Despite the fact that adjusting the compression ratio is a difficult task, known two-shaft designs can be used without significant complications [14]. Work [5] showed a decrease in engine efficiency with increasing crankshaft rotation speed, which can be corrected by compensating the compression ratio. The article [6] pointed out the prospects of using twin-shaft engines [15] with an adjustable compression ratio. Here, according to the data in article [6], the results of calculating the efficiency and fuel consumption for speeds of 2000 and 4000 rpm with a compression ratio of 8.6 and a speed of 4000 rpm with a compression ratio of 13 and combustion characteristics m = 3 and 1 are presented. The indicated characteristics at higher speeds are shown to approach characteristics at lower speeds with increasing compression ratio.
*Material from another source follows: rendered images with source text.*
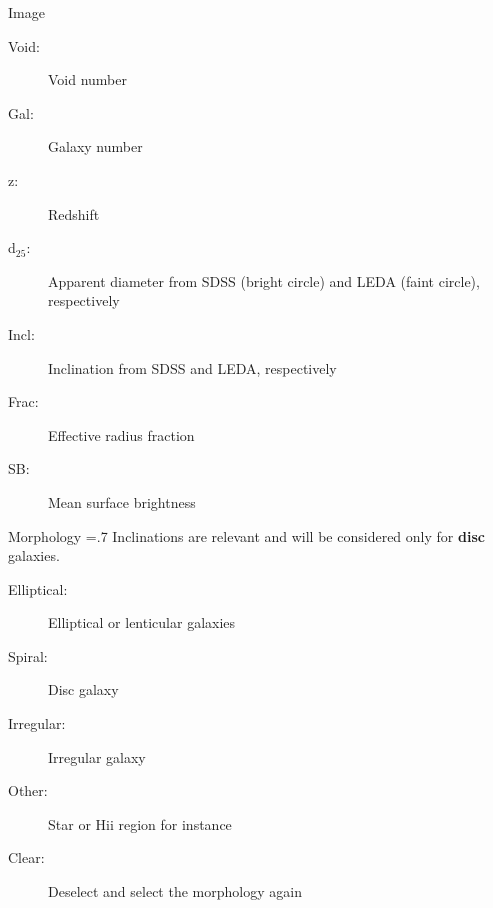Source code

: \documentclass[final]{beamer}
\newlength{\onecolwid}
\newlength{\twocolwid}
\begin{document}
\begin{frame}[t]
\begin{columns}[t]
\begin{column}{\onecolwid}
\begin{block}{Image}
		\begin{description}
			\item[Void:] Void number
			\item[Gal:] Galaxy number
			\item[z:] Redshift
			\item[d$_{25}$:] Apparent diameter from SDSS (bright circle) and LEDA (faint circle), respectively
			\item[Incl:] Inclination from SDSS and LEDA, respectively
			\item[Frac:] Effective radius fraction
			\item[SB:] Mean surface brightness
		\end{description}
	\end{block}
        \begin{block}{Morphology}
        \baselineskip=.7\baselineskip
Inclinations are relevant and will be considered only for {\bf disc} galaxies.
		\begin{description}
			\item[Elliptical:] Elliptical or lenticular galaxies
			\item[Spiral:] Disc galaxy
			\item[Irregular:] Irregular galaxy
			\item[Other:] Star or H{\sc ii} region for instance
			\item[Clear:] Deselect and select the morphology again
		\end{description}

        \end{block}
    \end{column}



\end{columns}
\end{frame}
\end{document}
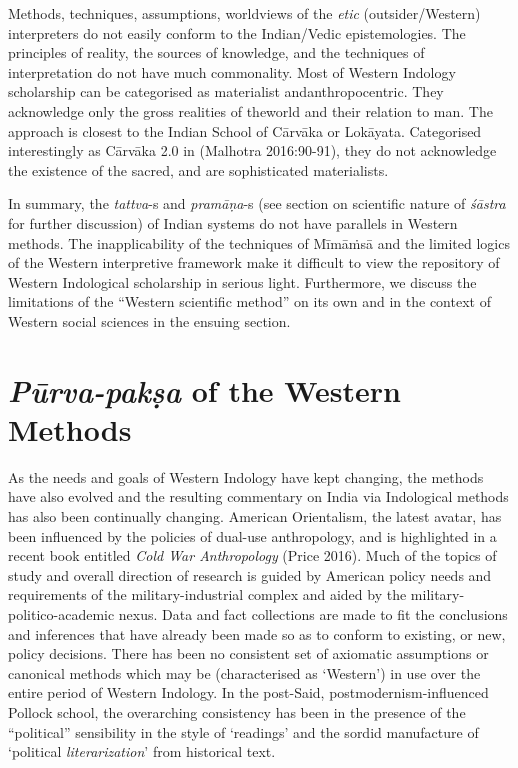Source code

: Methods, techniques, assumptions, worldviews of the {\sl etic} (outsider/\break Western) interpreters do not easily conform to the Indian/Vedic epistemologies. The principles of reality, the sources of knowledge, and the techniques of interpretation do not have much commonality. Most of Western Indology scholarship can be categorised as materialist and\break anthropocentric. They acknowledge only the gross realities of the\break world and their relation to man. The approach is closest to the Indian School of Cārvāka or Lokāyata. Categorised interestingly as Cārvāka 2.0 in (Malhotra 2016:90-91), they do not acknowledge the existence of the sacred, and are sophisticated materialists.

In summary, the {\sl tattva}-s and {\sl pramāṇa}-s (see section on scientific nature of {\sl śāstra} for further discussion) of Indian systems do not have parallels in Western methods. The inapplicability of the techniques of Mīmāṁsā and the limited logics of the Western interpretive framework make it difficult to view the repository of Western Indological scholarship in serious light. Furthermore, we discuss the limitations of the ``Western scientific method'' on its own and in the context of Western social sciences in the ensuing section.\\[-20pt]

\section*{{{\sl\bfseries Pūrva-pakṣa}\relax} of the Western Methods}

As the needs and goals of Western Indology have kept changing, the methods have also evolved and the resulting commentary on India via Indological methods has also been continually changing. American Orientalism, the latest avatar, has been influenced by the policies of dual-use anthropology, and is highlighted in a recent book entitled {\sl Cold War Anthropology} (Price 2016). Much of the topics of study and overall direction of research is guided by American policy needs and requirements of the military-industrial complex and aided by the military-politico-academic nexus. Data and fact collections are made to fit the conclusions and inferences that have already been made so as to conform to existing, or new, policy decisions. There has been no consistent set of axiomatic assumptions or canonical methods which may be (characterised as `Western') in use over the entire period of Western Indology. In the post-Said, postmodernism-influenced Pollock school, the overarching consistency has been in the presence of the ``political'' sensibility in the style of `readings' and the sordid manufacture of `political {\sl literarization}' from historical text.

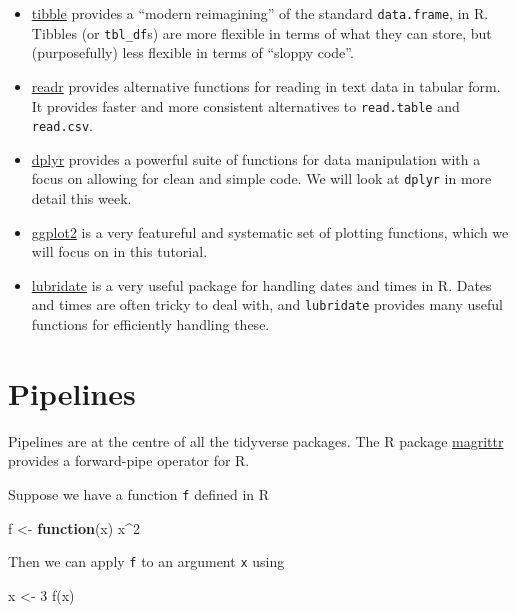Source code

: \documentclass[
]{book}
\newenvironment{Shaded}{\begin{snugshade}}{\end{snugshade}}
\newcommand{\ControlFlowTok}[1]{\textcolor[rgb]{0.13,0.29,0.53}{\textbf{#1}}}
\newcommand{\DecValTok}[1]{\textcolor[rgb]{0.00,0.00,0.81}{#1}}
\newcommand{\FunctionTok}[1]{\textcolor[rgb]{0.00,0.00,0.00}{#1}}
\newcommand{\NormalTok}[1]{#1}
\newcommand{\OtherTok}[1]{\textcolor[rgb]{0.56,0.35,0.01}{#1}}
\newcommand{\SpecialCharTok}[1]{\textcolor[rgb]{0.00,0.00,0.00}{#1}}
\providecommand{\tightlist}{%
  \setlength{\itemsep}{0pt}\setlength{\parskip}{0pt}}
\begin{document}
\begin{itemize}
\tightlist
\item
  \href{http://tibble.tidyverse.org/}{tibble} provides a ``modern reimagining'' of the standard \texttt{data.frame}, in R. Tibbles (or \texttt{tbl\_df}s) are more flexible in terms of what they can store, but (purposefully) less flexible in terms of ``sloppy code''.
\item
  \href{http://readr.tidyverse.org/}{readr} provides alternative functions for reading in text data in tabular form. It provides faster and more consistent alternatives to \texttt{read.table} and \texttt{read.csv}.
\item
  \href{http://dplyr.tidyverse.org/}{dplyr} provides a powerful suite of functions for data manipulation with a focus on allowing for clean and simple code. We will look at \texttt{dplyr} in more detail this week.
\item
  \href{http://ggplot2.tidyverse.org/}{ggplot2} is a very featureful and systematic set of plotting functions, which we will focus on in this tutorial.
\item
  \href{https://lubridate.tidyverse.org/}{lubridate} is a very useful package for handling dates and times in R. Dates and times are often tricky to deal with, and \texttt{lubridate} provides many useful functions for efficiently handling these.
\end{itemize}

\hypertarget{pipelines}{%
\section{Pipelines}\label{pipelines}}

Pipelines are at the centre of all the tidyverse packages. The R package \href{https://cran.r-project.org/web/packages/magrittr/}{magrittr} provides a forward-pipe operator for R.

Suppose we have a function \texttt{f} defined in R

\begin{Shaded}
\begin{Highlighting}[]
\NormalTok{f }\OtherTok{\textless{}{-}} \ControlFlowTok{function}\NormalTok{(x)}
\NormalTok{  x}\SpecialCharTok{\^{}}\DecValTok{2}
\end{Highlighting}
\end{Shaded}

Then we can apply \texttt{f} to an argument \texttt{x} using

\begin{Shaded}
\begin{Highlighting}[]
\NormalTok{x }\OtherTok{\textless{}{-}} \DecValTok{3}
\FunctionTok{f}\NormalTok{(x)}
\end{Highlighting}
\end{Shaded}
\end{document}
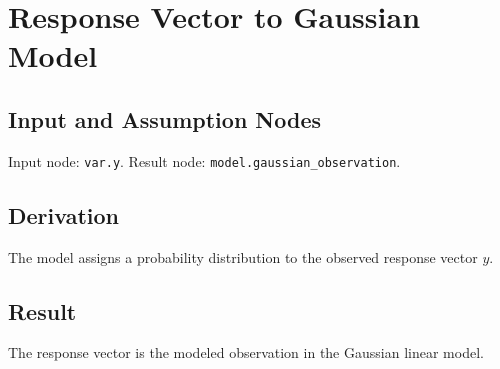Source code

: \section{Response Vector to Gaussian Model}
\label{edge:y-to-gaussian-model}

\subsection{Input and Assumption Nodes}
Input node: \texttt{var.y}. Result node: \texttt{model.gaussian\_observation}.

\subsection{Derivation}
The model assigns a probability distribution to the observed response vector \(y\).

\subsection{Result}
The response vector is the modeled observation in the Gaussian linear model.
Previously [5] engine parameters were calculated under various modes based on Wiebe theory. Using the data from the above calculations, the efficiency and fuel consumption are determined for the corresponding modes and nature of engine operation.

MATHEMATICAL MODEL

The calculation is made under the following conditions:

Specific volume of working fluid

$$\nu = \frac{{{{\nu }_{a}}}}{{{\varepsilon }}}\left\{ {1 + \frac{{{{\varepsilon }} - 1}}{2}\left[ {\left( {1 + \frac{1}{{{\lambda }}}} \right)} \right] - \left( {{{\cos\alpha }} + \frac{1}{{{\lambda }}}\sqrt {1 - {{{{\lambda }}}^{2}}{{{\text{sin}}}^{2}}{{\alpha }}} } \right)} \right\},$$

where λ is the ratio of the crank radius.

Proportion of fuel burned at the site \(i - \left( {i - 1} \right)\)

$${{\Delta }}{{x}_{n}} = {{e}^{{ - 6.908{{{\left( {{{\Delta }}{{{{\varphi }}}_{n}}/{{{{\varphi }}}_{z}}} \right)}}^{{m + 1}}}}}} - {{e}^{{ - 6.908{{{\left( {{{\Delta }}{{{{\varphi }}}_{{n - 1}}}/{{\Delta }}{{{{\varphi }}}_{z}}} \right)}}^{{m + 1}}}}}}.$$

Pressure of the working fluid in the cylinder during the combustion process

$${{P}_{n}} = \frac{{0.0854{{q}_{z}}{{\Delta }}{{x}_{n}} + {{P}_{{n - 1}}}\left( {k{{{v}}_{{n - 1}}} - {{{v}}_{n}}} \right)}}{{k{{{v}}_{n}} - {{{v}}_{{n - 1}}}}},$$

where k is the heat capacity factor; qz is the total heat of combustion used.

Ignition timing is 24°, compression ratios are 8.6 and 13, rotation speed is 2000 and 4000 rpm, combustion character indicators m = 1 and 3. Flame front inclination angle φr = 46° and 92°.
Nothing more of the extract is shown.